Ekonomist gözünden ama insani boyutta irdeleyerek.
Kızkardeşim Hande diyor ki; biz farkında olmasak ta,
Nasıl, 0 ile 1 arasında sonsuz adette rasyonel sayı varsa,
Nasıl, öğrendiğimiz renkleri diğerinden ayıramayacağımız,
Flu renkli alanlar, göremediğimiz derinlikte kavramlar varsa,
Dünyanın bilinçli ya da bilinçsiz sömürülmesini sağlayan,
0 ile 1 arası gibi, gark olduğumuz onlarca karmaşık ilişki var.
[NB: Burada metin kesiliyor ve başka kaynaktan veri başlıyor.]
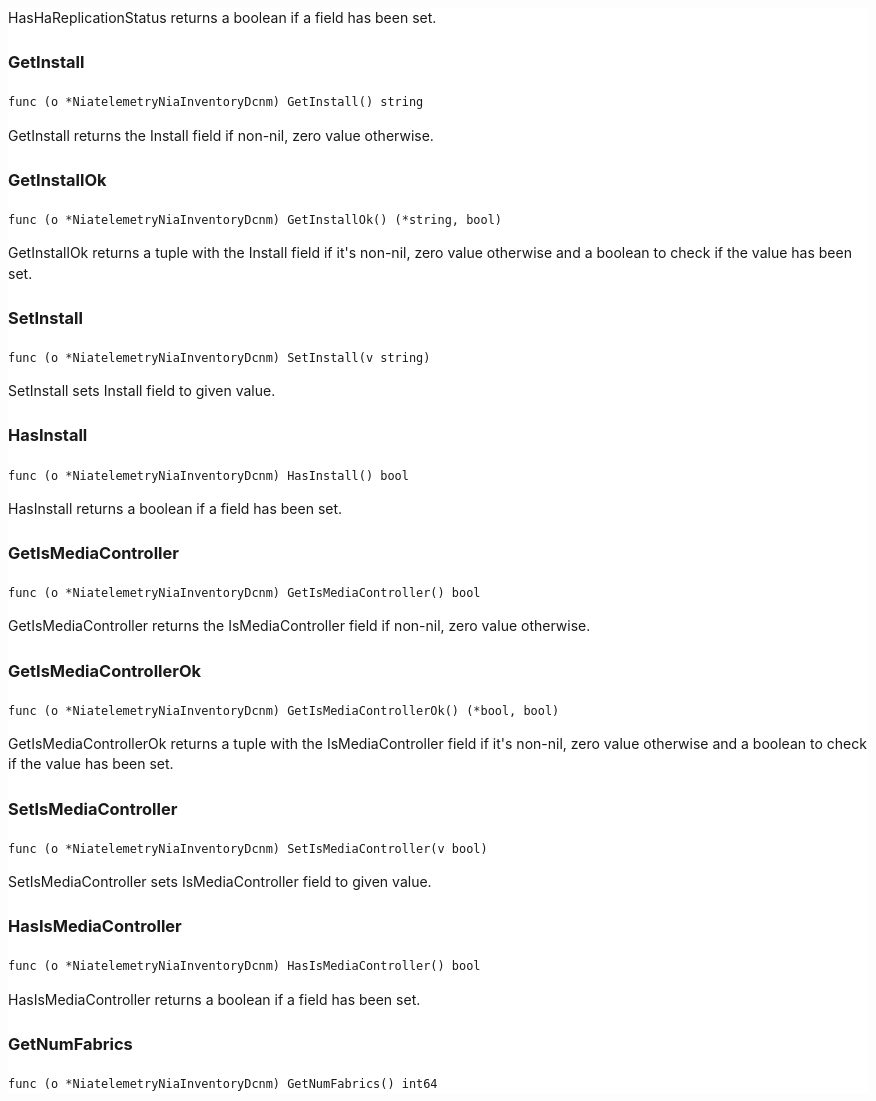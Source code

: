 HasHaReplicationStatus returns a boolean if a field has been set.

### GetInstall

`func (o *NiatelemetryNiaInventoryDcnm) GetInstall() string`

GetInstall returns the Install field if non-nil, zero value otherwise.

### GetInstallOk

`func (o *NiatelemetryNiaInventoryDcnm) GetInstallOk() (*string, bool)`

GetInstallOk returns a tuple with the Install field if it's non-nil, zero value otherwise
and a boolean to check if the value has been set.

### SetInstall

`func (o *NiatelemetryNiaInventoryDcnm) SetInstall(v string)`

SetInstall sets Install field to given value.

### HasInstall

`func (o *NiatelemetryNiaInventoryDcnm) HasInstall() bool`

HasInstall returns a boolean if a field has been set.

### GetIsMediaController

`func (o *NiatelemetryNiaInventoryDcnm) GetIsMediaController() bool`

GetIsMediaController returns the IsMediaController field if non-nil, zero value otherwise.

### GetIsMediaControllerOk

`func (o *NiatelemetryNiaInventoryDcnm) GetIsMediaControllerOk() (*bool, bool)`

GetIsMediaControllerOk returns a tuple with the IsMediaController field if it's non-nil, zero value otherwise
and a boolean to check if the value has been set.

### SetIsMediaController

`func (o *NiatelemetryNiaInventoryDcnm) SetIsMediaController(v bool)`

SetIsMediaController sets IsMediaController field to given value.

### HasIsMediaController

`func (o *NiatelemetryNiaInventoryDcnm) HasIsMediaController() bool`

HasIsMediaController returns a boolean if a field has been set.

### GetNumFabrics

`func (o *NiatelemetryNiaInventoryDcnm) GetNumFabrics() int64`
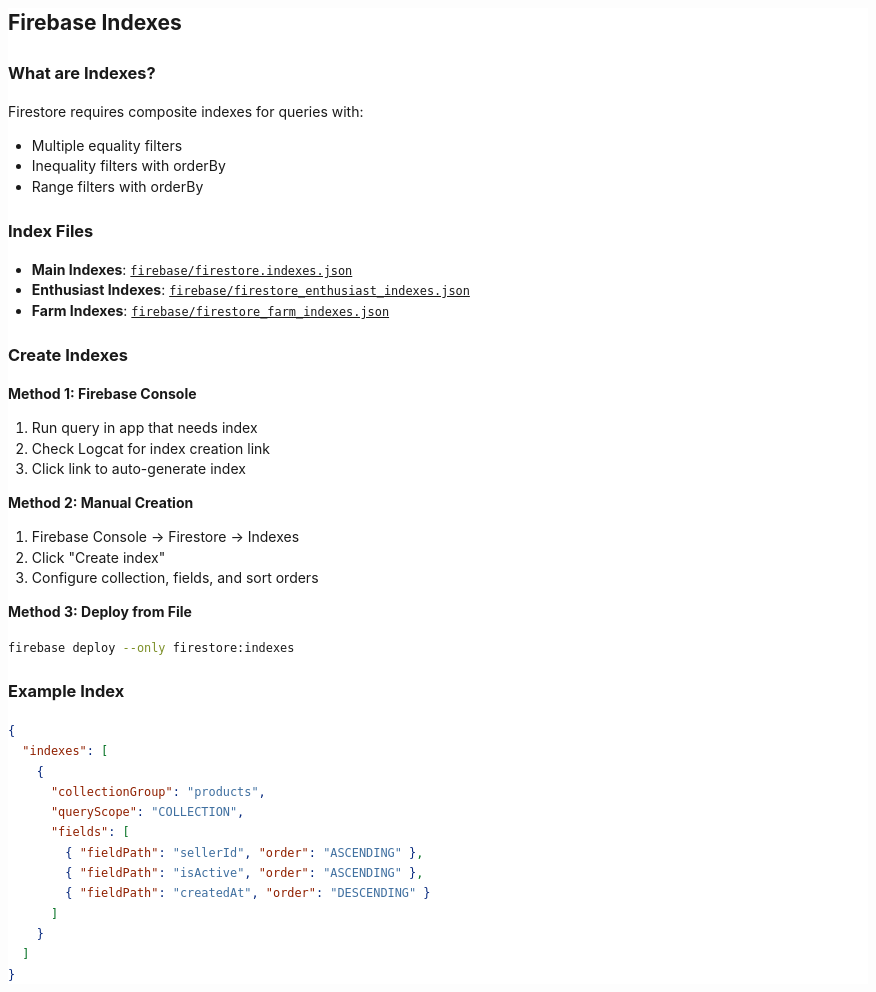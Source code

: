 
## Firebase Indexes

### What are Indexes?

Firestore requires composite indexes for queries with:
- Multiple equality filters
- Inequality filters with orderBy
- Range filters with orderBy

### Index Files

- **Main Indexes**: [`firebase/firestore.indexes.json`](../firebase/firestore.indexes.json)
- **Enthusiast Indexes**: [`firebase/firestore_enthusiast_indexes.json`](../firebase/firestore_enthusiast_indexes.json)
- **Farm Indexes**: [`firebase/firestore_farm_indexes.json`](../firebase/firestore_farm_indexes.json)

### Create Indexes

**Method 1: Firebase Console**
1. Run query in app that needs index
2. Check Logcat for index creation link
3. Click link to auto-generate index

**Method 2: Manual Creation**
1. Firebase Console → Firestore → Indexes
2. Click "Create index"
3. Configure collection, fields, and sort orders

**Method 3: Deploy from File**
```bash
firebase deploy --only firestore:indexes
```

### Example Index

```json
{
  "indexes": [
    {
      "collectionGroup": "products",
      "queryScope": "COLLECTION",
      "fields": [
        { "fieldPath": "sellerId", "order": "ASCENDING" },
        { "fieldPath": "isActive", "order": "ASCENDING" },
        { "fieldPath": "createdAt", "order": "DESCENDING" }
      ]
    }
  ]
}
```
Yüzlerce çıkar grubu olarak hepimiz sorunlu ve sorumluyuz.
Yani sadece sıfır ya da birler yok, arası dopdolu ve flu.
Avrupa bunun yeni farkına varıyor ve diyor ki,
Aklı, özgürlüğü, toleransı ve hayali mümkün kılan,
Kapsamlı şeffaflık, gerçek dayanışma ve otantik demokrasi,
Geri gelmeli, aksi takdirde dağılırız…
∞Ω∞
Global rekabet, terörizm ve göç sorunlarına rağmen,
Avrupa halen demokrasiyi tek olasılık olarak görüyor.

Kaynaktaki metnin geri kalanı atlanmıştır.